Big market, big opportunities

China has continued to lead the way in Asia, with country growth likely to hit more than 8 per cent for 2003. Investment from overseas is pouring into the country, and investment funds are increasing their exposure to the region.

One long-term subfund trying to take advantage of growth there is the Fortis L Fund Equity Greater China. The Luxembourg-based fund aims to outperform the benchmark index with a medium-risk tolerance by investing in companies listed on the stock markets in China, Hong Kong and Taiwan. Rigorous analysis of the fundamentals of each country and short-term factors determine the country allocation of the fund’s portfolio, while stocks are picked by a regionally focused team.

In 2003 the fund posted a healthy return of 49.65 per cent against the benchmark’s 48.96 per cent. Over three years annualised, it has returned 2.88 per cent. The fund’s volatility is registered at 23.69 per cent.

The fund noticeably favours the Hong Kong market, with 42.3 per cent invested in companies listed there.

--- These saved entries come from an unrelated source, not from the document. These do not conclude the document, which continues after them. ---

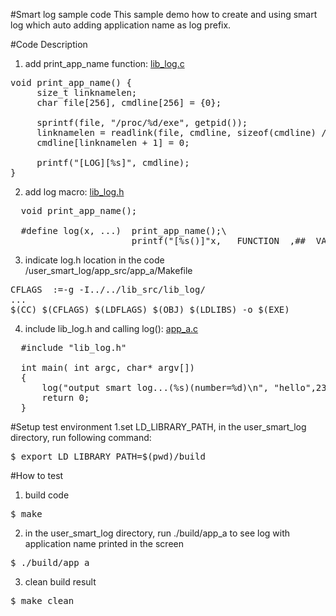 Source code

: #Smart log sample code
This sample demo how to create and using smart log which auto adding application name as log prefix.

#Code Description
1. add print_app_name function: [lib_log.c](https://github.com/ivan0124/Linux-programming/blob/master/user_smart_log/lib_src/lib_log/lib_log.c)
<pre>
void print_app_name() {
     size_t linknamelen;
     char file[256], cmdline[256] = {0};

     sprintf(file, "/proc/%d/exe", getpid());
     linknamelen = readlink(file, cmdline, sizeof(cmdline) / sizeof(*cmdline) - 1);
     cmdline[linknamelen + 1] = 0;

     printf("[LOG][%s]", cmdline);
}
</pre>
2. add log macro: [lib_log.h](https://github.com/ivan0124/Linux-programming/blob/master/user_smart_log/lib_src/lib_log/lib_log.h)
<pre>
  void print_app_name();

  #define log(x, ...)  print_app_name();\
	                   printf("[%s()]"x, __FUNCTION__,##__VA_ARGS__);
</pre>
3. indicate log.h location in the code /user_smart_log/app_src/app_a/Makefile
<pre>
CFLAGS	:=-g -I../../lib_src/lib_log/
...
$(CC) $(CFLAGS) $(LDFLAGS) $(OBJ) $(LDLIBS) -o $(EXE)
</pre>
4. include lib_log.h and calling log(): [app_a.c](https://github.com/ivan0124/Linux-programming/blob/master/user_smart_log/app_src/app_a/app_a.c)
<pre>
  #include "lib_log.h"

  int main( int argc, char* argv[])
  { 
      log("output smart log...(%s)(number=%d)\n", "hello",238); 
      return 0;
  }
</pre>

#Setup test environment
1.set LD_LIBRARY_PATH, in the user_smart_log directory, run following command:
<pre>
$ export LD_LIBRARY_PATH=$(pwd)/build
</pre>


#How to test
1. build code
<pre>$ make</pre>
2. in the user_smart_log directory, run ./build/app_a to see log with application name printed in the screen
<pre>$ ./build/app_a</pre>
3. clean build result
<pre>$ make clean</pre>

Taiwan at 34.3 per and China at 22.4 per cent account for the following highest country weightings.

However, Wan Hoon Han, manager of the fund, says: “On country selection we continue to favour China. We believe China has entered into a new phase of growth, marked by a broadening out of economic activities geographically and the shift of focus from exports to domestic consumption. Hong Kong will continue to be the direct beneficiary of the China growth story.”

Han adds that the fund is now taking a slightly more cautious approach to Taiwan due to its dependence on IT spending.

The manager has increased weightings in energy and basic materials stocks in China which have outperformed recently. Banks in Hong Kong have also witnessed increased exposure which have benefited from renminbi deposit business and cyclical economic recovery.

Han’s aim in 2004 will be to focus on stocks producing domestic goods over the region’s main exporters.